Obsession, The Barbican

Obsession is the fourth Visconti film that acclaimed director Ivo van Hove has adapted for the theatre.  It is perhaps one time too many. 

Based on Visconti’s 1943 film Ossessione – something van Hove hasn’t watched for 30 years – the play follows the consequences of a doomed, impassioned affair between Gino (Jude Law) and Hannah (Halina Reijn).  Gino, a handsome drifter, wanders into a bar where he falls instantly and aggressively in love with Hannah, the young wife of the bar’s owner, who feels trapped in her life with older, patronising husband Joseph (Gijs Scholten van Aschat).  The chemistry is – in the script at least – overwhelming; ‘you’re built like a stallion’ says Hannah and within minutes, Joseph safely off fishing, they are consumed by passion.  After a failed attempt to run away together, strangely symbolised by running on a sunken treadmill in this production, the couple murder Joseph in a ‘car accident’.  Happiness is short lived, however, as tensions between Gino’s desire for the freedom of the road and Hannah’s material wishes for her business rise.  The culmination is dramatic and tragic – or so the theory goes.

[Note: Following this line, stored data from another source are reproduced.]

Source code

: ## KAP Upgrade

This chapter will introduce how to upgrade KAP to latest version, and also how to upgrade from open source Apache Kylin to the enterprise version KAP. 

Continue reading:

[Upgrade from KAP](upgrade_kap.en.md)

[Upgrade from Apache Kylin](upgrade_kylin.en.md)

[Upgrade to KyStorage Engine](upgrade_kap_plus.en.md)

The climax is, however, far from either dramatic or tragic – it is a veritable relief that the hour and 50 minutes of this dull, uninspired performance is over. 

Whilst Law tried his best to be brooding, and certainly succeeded in being handsome, his delivery was flat.  It was hard to see him as anything other than Jude Law – there was more undulation in his sculpted abs than his tone of voice – and he lacked the leadership to glue the production together.  Sparks failed to fly between him and Hannah, making the premise of obsessive love wholly unconvincing and rendering the plot somewhat redundant. 

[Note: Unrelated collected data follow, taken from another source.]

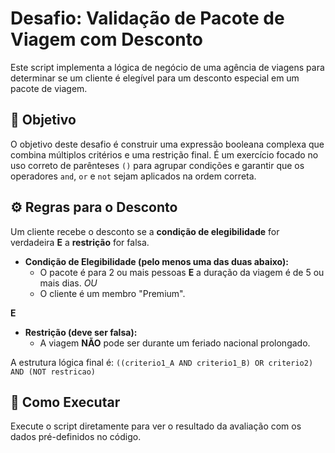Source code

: # Desafio: Validação de Pacote de Viagem com Desconto

Este script implementa a lógica de negócio de uma agência de viagens para determinar se um cliente é elegível para um desconto especial em um pacote de viagem.

## 🎯 Objetivo

O objetivo deste desafio é construir uma expressão booleana complexa que combina múltiplos critérios e uma restrição final. É um exercício focado no uso correto de parênteses `()` para agrupar condições e garantir que os operadores `and`, `or` e `not` sejam aplicados na ordem correta.

## ⚙️ Regras para o Desconto

Um cliente recebe o desconto se a **condição de elegibilidade** for verdadeira **E** a **restrição** for falsa.

-   **Condição de Elegibilidade (pelo menos uma das duas abaixo):**
    -   O pacote é para 2 ou mais pessoas **E** a duração da viagem é de 5 ou mais dias.
    *OU*
    -   O cliente é um membro "Premium".

**E**

-   **Restrição (deve ser falsa):**
    -   A viagem **NÃO** pode ser durante um feriado nacional prolongado.

A estrutura lógica final é: `((criterio1_A AND criterio1_B) OR criterio2) AND (NOT restricao)`

## 🚀 Como Executar

Execute o script diretamente para ver o resultado da avaliação com os dados pré-definidos no código.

Not only was the acting 2D, but the staging was bland and unimaginative, divided into three discrete sections – the grey hotel bar, the car and the bath – all of which were swallowed by the vast Barbican stage. The set was essentially unchanging throughout and didn’t give any sense of place or time, with the audience having to work hard to imagine the claustrophobic hotel and even the car crash, despite the thrashing around in buckets of treacle-like oil. 

Many of the conceits that worked so well in Hedda Gabler fell flat in this production; where Hedda’s wild flinging of flowers across the stage was animalistic and powerful, Hannah’s chucking of rubbish was simply cringeworthy.  But whilst van Hove seemed tired of innovating in some respects, he tried to compensate with some truly bizarre editions.  Seemingly random pieces of music, from Carmen to Iggy Pop, belted out and a projection of Jude Law running Baywatch style, unashamedly and with great sincerity, caused the person sitting next to me to laugh out loud – the one visible reaction to the whole production.

It’s hard to judge whether it was the script, the acting or the production which caused this latest venture of van Hove’s to be such a disaster.  When the actors took their bows,  they seemed bored and slightly embarrassed – a feeling that in my opinion perfectly reflected that of the audience.